As the biblical prophecies and the Bible as a whole are a mixture of good and bad news, so must the message of this Work be. Humanly, perhaps we have at times emphasized the one at the expense of the other. True, there is coming a new, a brighter, a different, and a totally better world than the one we know today — a prosperous, peaceful, restructured world tomorrow under the government of Jesus Christ Himself. And we must never neglect telling the world of the guaranteed reality of that future utopian society. But we cannot ignore the fact that today's world is in the death grip of an evil system that is automatically bringing more and more troubles on the world with the passing of every single year.

The predictions that Jesus made in His Olivet Prophecy (Matthew 24; Mark 13; Luke 21) are beginning to intensify in their overall impact. World confusion, hatred, strife, warfare and terrible destruction are sure to increase with rapid acceleration.

The Bible continually points out that there is a cause for every effect. Living a certain way brings a definitive bag of results. The blessings and cursings listed in Deuteronomy 28 and Leviticus 26 are true to this pattern. Blessings are promised for obedience to the laws of God. Curses are sure to come when a nation insists on living a life of rebellion and disobedience. Our Western nations are plagued by the curses enumerated in Leviticus 26 and Deuteronomy 28. Is there a connection? You figure it out!

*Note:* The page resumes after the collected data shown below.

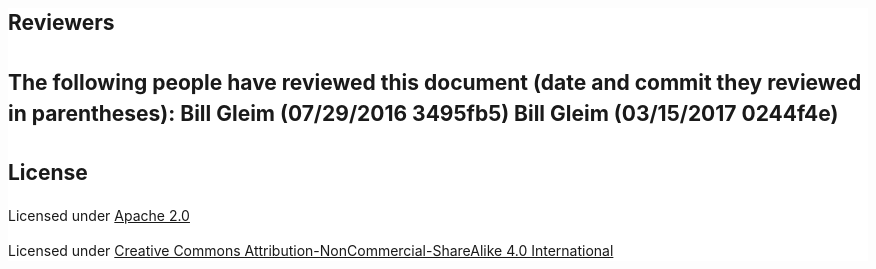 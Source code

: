 ## Reviewers

The following people have reviewed this document (date and commit they reviewed in parentheses):
Bill Gleim (07/29/2016 3495fb5)
Bill Gleim (03/15/2017 0244f4e)
-

## License

Licensed under [Apache 2.0](http://www.apache.org/licenses/LICENSE-2.0)

Licensed under [Creative Commons Attribution-NonCommercial-ShareAlike 4.0 International](https://creativecommons.org/licenses/by-nc-sa/4.0/)

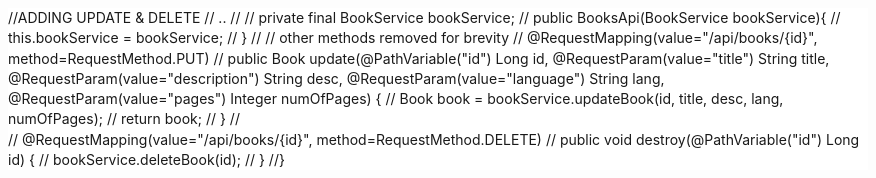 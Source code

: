 
//ADDING UPDATE & DELETE
// ..
//
//    private final BookService bookService;
//    public BooksApi(BookService bookService){
//        this.bookService = bookService;
//    }
//    // other methods removed for brevity
//    @RequestMapping(value="/api/books/{id}", method=RequestMethod.PUT)
//    public Book update(@PathVariable("id") Long id, @RequestParam(value="title") String title, @RequestParam(value="description") String desc, @RequestParam(value="language") String lang, @RequestParam(value="pages") Integer numOfPages) {
//        Book book = bookService.updateBook(id, title, desc, lang, numOfPages);
//        return book;
//    }
//    
//    @RequestMapping(value="/api/books/{id}", method=RequestMethod.DELETE)
//    public void destroy(@PathVariable("id") Long id) {
//        bookService.deleteBook(id);
//    }
//}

Because the citizens of the United States, Canada, Australia, Britain, South Africa and Rhodesia are breaking certain fundamental laws, they are facing, as surely as the rising of tomorrow's sun, increased race riots, social decad6nce, widespread crime, venereal disease, pornography and the continuing onslaught of runaway inflation. These are the fruits of disobedience to the Ten Commandments of God.

 

Evil Has a Cause

It's all a matter of cause and effect. We should be reaping long lives, peace and safety in our lands, children born minus any birth defects, rain in due season, a plenteous reserve of natural resources and all the other blessings God guarantees for obedience to His way of life. Instead our cities are cursed with violent, senseless, unbelievable crimes against the person; some of our most productive agricultural areas are in the grip of terrible droughts; children with birth defects fill whole hospitals — and I could go on and on with all the curses that plague our Western nations. And so long as the causes exist that produce these evil effects, this Work will continue to cry out to our nations to change — to repent of their filthy ways — to turn wholeheartedly to God on their knees.

And we hope against hope for the best results — knowing that even though our peoples as a whole may fail to heed their God, at least some few are turning their lives around, shoring up their family lives, cleaning up their spiritual filth, and beginning to obey the laws of their God. We rejoice that people in Ghana, India, Australia, Western Europe, North, Central and South America, Indonesia and Mexico are being moved by the message of the Kingdom of God — their lives profoundly influenced and changed by the impact of this last-ditch effort of Jesus Christ.

Our task is so broad and so monumental that it defies description in just a few words. It combines the wonderful good news of the world tomorrow with the sobering commission of Ezekiel to his beloved nation of Israel. It includes the wonderful sacrifice of Jesus Christ and the fact that we are saved spiritually by His life. But it also entails the warnings of Elijah to the prophets of Baal and the stern correction of Jeremiah for the people of Judah.

We work in the hope that more and more people will heed our message and learn how to make their marriages happy; how to lovingly rear their children — in short, how to obey the laws God has given them for their good. And we do preach, the message about how humanity will ultimately be saved in the wonderful world tomorrow.